Figure 3.

GM-CSF CRISPR-knockout CAR-T cells exhibit reduced expression of GM-CSF, similar levels of key cytokines and chemokines, and enhanced antitumor activity. (A) CRISPR Cas9 GM-CSF^k/o CART19 cells exhibit reduced GM-CSF production compared with wild-type CART19 cells, but other cytokine production and degranulation are not inhibited by the GM-CSF gene disruption. CART19 cells and GM-CSF^k/o CART19 cells stimulated with NALM6; n = 3 experiments, 2 replicates per experiment. Data are mean ± SEM. ***P < .001, Student t test. n.s., P > .05, Student t test. (B) GM-CSF k/o CAR-T cells have reduced serum human GM-CSF in vivo compared with CAR-T treatment, as assayed by multiplex; 5 or 6 mice per group (4 to 6 at time of bleed, 8 days post–CAR-T cell injection). Data are mean ± SEM. ***P < .001, ****P < .0001, Student t test. (C) GM-CSF^k/o CART19 cells in vivo enhance overall survival compared with wild-type CART19 cells in a high tumor burden relapse xenograft model of ALL utilizing a NALM6 cell line; 5 or 6 mice per group. **P < .01, log-rank test. Human (D) and mouse (E) multiplex of serum cytokines and chemokines.

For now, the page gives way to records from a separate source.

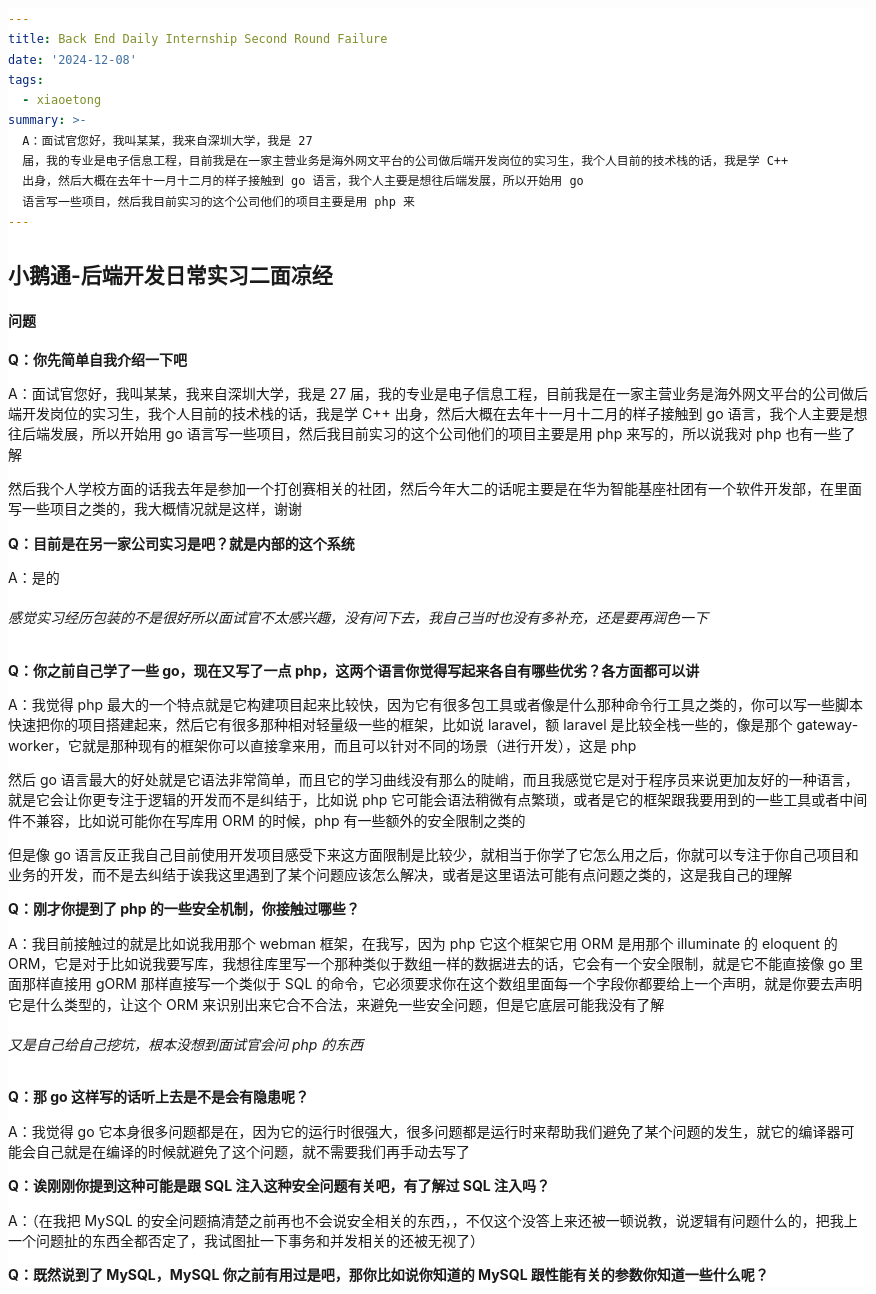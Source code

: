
 ```yaml
---
title: Back End Daily Internship Second Round Failure
date: '2024-12-08'
tags:
  - xiaoetong
summary: >-
  A：面试官您好，我叫某某，我来自深圳大学，我是 27
  届，我的专业是电子信息工程，目前我是在一家主营业务是海外网文平台的公司做后端开发岗位的实习生，我个人目前的技术栈的话，我是学 C++
  出身，然后大概在去年十一月十二月的样子接触到 go 语言，我个人主要是想往后端发展，所以开始用 go
  语言写一些项目，然后我目前实习的这个公司他们的项目主要是用 php 来
---
```

## 小鹅通-后端开发日常实习二面凉经
#### 问题
**Q：你先简单自我介绍一下吧**

A：面试官您好，我叫某某，我来自深圳大学，我是 27 届，我的专业是电子信息工程，目前我是在一家主营业务是海外网文平台的公司做后端开发岗位的实习生，我个人目前的技术栈的话，我是学 C++ 出身，然后大概在去年十一月十二月的样子接触到 go 语言，我个人主要是想往后端发展，所以开始用 go 语言写一些项目，然后我目前实习的这个公司他们的项目主要是用 php 来写的，所以说我对 php 也有一些了解

然后我个人学校方面的话我去年是参加一个打创赛相关的社团，然后今年大二的话呢主要是在华为智能基座社团有一个软件开发部，在里面写一些项目之类的，我大概情况就是这样，谢谢

**Q：目前是在另一家公司实习是吧？就是内部的这个系统**

A：是的

###### 感觉实习经历包装的不是很好所以面试官不太感兴趣，没有问下去，我自己当时也没有多补充，还是要再润色一下

**Q：你之前自己学了一些 go，现在又写了一点 php，这两个语言你觉得写起来各自有哪些优劣？各方面都可以讲**

A：我觉得 php 最大的一个特点就是它构建项目起来比较快，因为它有很多包工具或者像是什么那种命令行工具之类的，你可以写一些脚本快速把你的项目搭建起来，然后它有很多那种相对轻量级一些的框架，比如说 laravel，额 laravel 是比较全栈一些的，像是那个 gateway-worker，它就是那种现有的框架你可以直接拿来用，而且可以针对不同的场景（进行开发），这是 php

然后 go 语言最大的好处就是它语法非常简单，而且它的学习曲线没有那么的陡峭，而且我感觉它是对于程序员来说更加友好的一种语言，就是它会让你更专注于逻辑的开发而不是纠结于，比如说 php 它可能会语法稍微有点繁琐，或者是它的框架跟我要用到的一些工具或者中间件不兼容，比如说可能你在写库用 ORM 的时候，php 有一些额外的安全限制之类的

但是像 go 语言反正我自己目前使用开发项目感受下来这方面限制是比较少，就相当于你学了它怎么用之后，你就可以专注于你自己项目和业务的开发，而不是去纠结于诶我这里遇到了某个问题应该怎么解决，或者是这里语法可能有点问题之类的，这是我自己的理解

**Q：刚才你提到了 php 的一些安全机制，你接触过哪些？**

A：我目前接触过的就是比如说我用那个 webman 框架，在我写，因为 php 它这个框架它用 ORM 是用那个 illuminate 的 eloquent 的 ORM，它是对于比如说我要写库，我想往库里写一个那种类似于数组一样的数据进去的话，它会有一个安全限制，就是它不能直接像 go 里面那样直接用 gORM 那样直接写一个类似于 SQL 的命令，它必须要求你在这个数组里面每一个字段你都要给上一个声明，就是你要去声明它是什么类型的，让这个 ORM 来识别出来它合不合法，来避免一些安全问题，但是它底层可能我没有了解

###### 又是自己给自己挖坑，根本没想到面试官会问 php 的东西

**Q：那 go 这样写的话听上去是不是会有隐患呢？**

A：我觉得 go 它本身很多问题都是在，因为它的运行时很强大，很多问题都是运行时来帮助我们避免了某个问题的发生，就它的编译器可能会自己就是在编译的时候就避免了这个问题，就不需要我们再手动去写了

**Q：诶刚刚你提到这种可能是跟 SQL 注入这种安全问题有关吧，有了解过 SQL 注入吗？**

A：（在我把 MySQL 的安全问题搞清楚之前再也不会说安全相关的东西，，不仅这个没答上来还被一顿说教，说逻辑有问题什么的，把我上一个问题扯的东西全都否定了，我试图扯一下事务和并发相关的还被无视了）

**Q：既然说到了 MySQL，MySQL 你之前有用过是吧，那你比如说你知道的 MySQL 跟性能有关的参数你知道一些什么呢？**

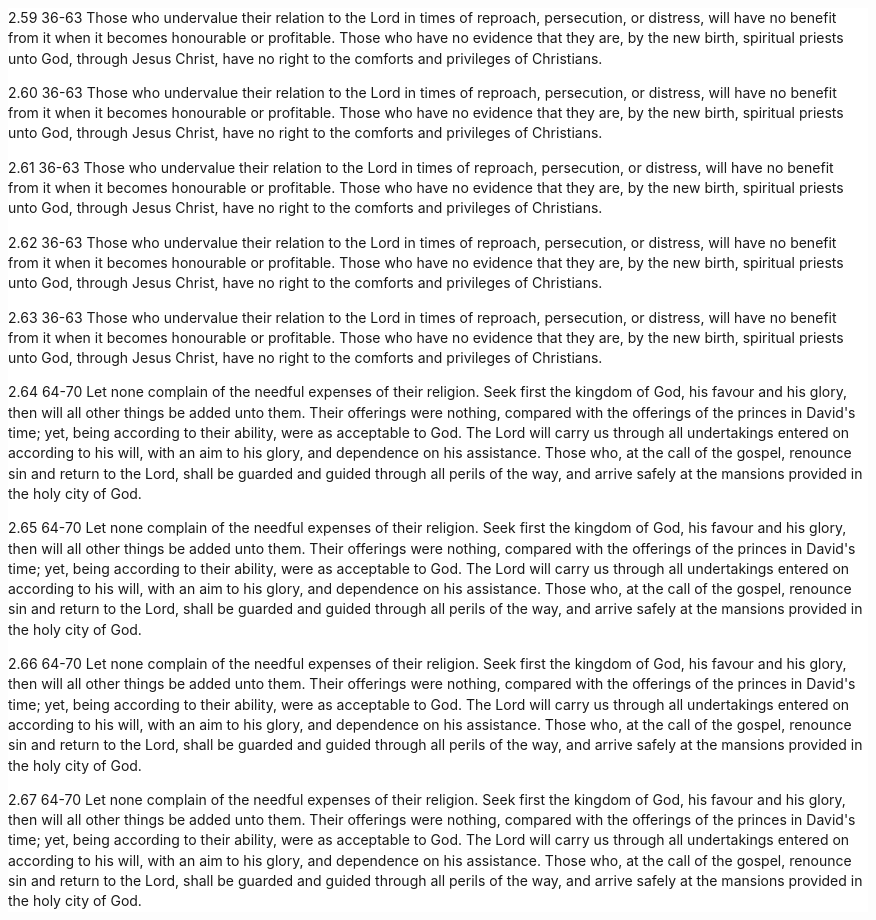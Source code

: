 2.59 36-63 Those who undervalue their relation to the Lord in times of reproach, persecution, or distress, will have no benefit from it when it becomes honourable or profitable. Those who have no evidence that they are, by the new birth, spiritual priests unto God, through Jesus Christ, have no right to the comforts and privileges of Christians.

2.60 36-63 Those who undervalue their relation to the Lord in times of reproach, persecution, or distress, will have no benefit from it when it becomes honourable or profitable. Those who have no evidence that they are, by the new birth, spiritual priests unto God, through Jesus Christ, have no right to the comforts and privileges of Christians.

2.61 36-63 Those who undervalue their relation to the Lord in times of reproach, persecution, or distress, will have no benefit from it when it becomes honourable or profitable. Those who have no evidence that they are, by the new birth, spiritual priests unto God, through Jesus Christ, have no right to the comforts and privileges of Christians.

2.62 36-63 Those who undervalue their relation to the Lord in times of reproach, persecution, or distress, will have no benefit from it when it becomes honourable or profitable. Those who have no evidence that they are, by the new birth, spiritual priests unto God, through Jesus Christ, have no right to the comforts and privileges of Christians.

2.63 36-63 Those who undervalue their relation to the Lord in times of reproach, persecution, or distress, will have no benefit from it when it becomes honourable or profitable. Those who have no evidence that they are, by the new birth, spiritual priests unto God, through Jesus Christ, have no right to the comforts and privileges of Christians.

2.64 64-70 Let none complain of the needful expenses of their religion. Seek first the kingdom of God, his favour and his glory, then will all other things be added unto them. Their offerings were nothing, compared with the offerings of the princes in David's time; yet, being according to their ability, were as acceptable to God. The Lord will carry us through all undertakings entered on according to his will, with an aim to his glory, and dependence on his assistance. Those who, at the call of the gospel, renounce sin and return to the Lord, shall be guarded and guided through all perils of the way, and arrive safely at the mansions provided in the holy city of God.

2.65 64-70 Let none complain of the needful expenses of their religion. Seek first the kingdom of God, his favour and his glory, then will all other things be added unto them. Their offerings were nothing, compared with the offerings of the princes in David's time; yet, being according to their ability, were as acceptable to God. The Lord will carry us through all undertakings entered on according to his will, with an aim to his glory, and dependence on his assistance. Those who, at the call of the gospel, renounce sin and return to the Lord, shall be guarded and guided through all perils of the way, and arrive safely at the mansions provided in the holy city of God.

2.66 64-70 Let none complain of the needful expenses of their religion. Seek first the kingdom of God, his favour and his glory, then will all other things be added unto them. Their offerings were nothing, compared with the offerings of the princes in David's time; yet, being according to their ability, were as acceptable to God. The Lord will carry us through all undertakings entered on according to his will, with an aim to his glory, and dependence on his assistance. Those who, at the call of the gospel, renounce sin and return to the Lord, shall be guarded and guided through all perils of the way, and arrive safely at the mansions provided in the holy city of God.

2.67 64-70 Let none complain of the needful expenses of their religion. Seek first the kingdom of God, his favour and his glory, then will all other things be added unto them. Their offerings were nothing, compared with the offerings of the princes in David's time; yet, being according to their ability, were as acceptable to God. The Lord will carry us through all undertakings entered on according to his will, with an aim to his glory, and dependence on his assistance. Those who, at the call of the gospel, renounce sin and return to the Lord, shall be guarded and guided through all perils of the way, and arrive safely at the mansions provided in the holy city of God.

A statistically significant reduction of human GM-CSF in GM-CSF^k/o CART19 cells compared to wild-type CAR-T cells was observed, but no other statistically significant differences between GM-CSF^k/o CART19 cells and wild-type CART19 cells were seen, further implicating that critical T-cell cytokines and chemokines are not adversely depleted by reducing GM-CSF expression; 5 or 6 mice per group (4 to 6 at time of bleed). ****P < .0001, Student t test.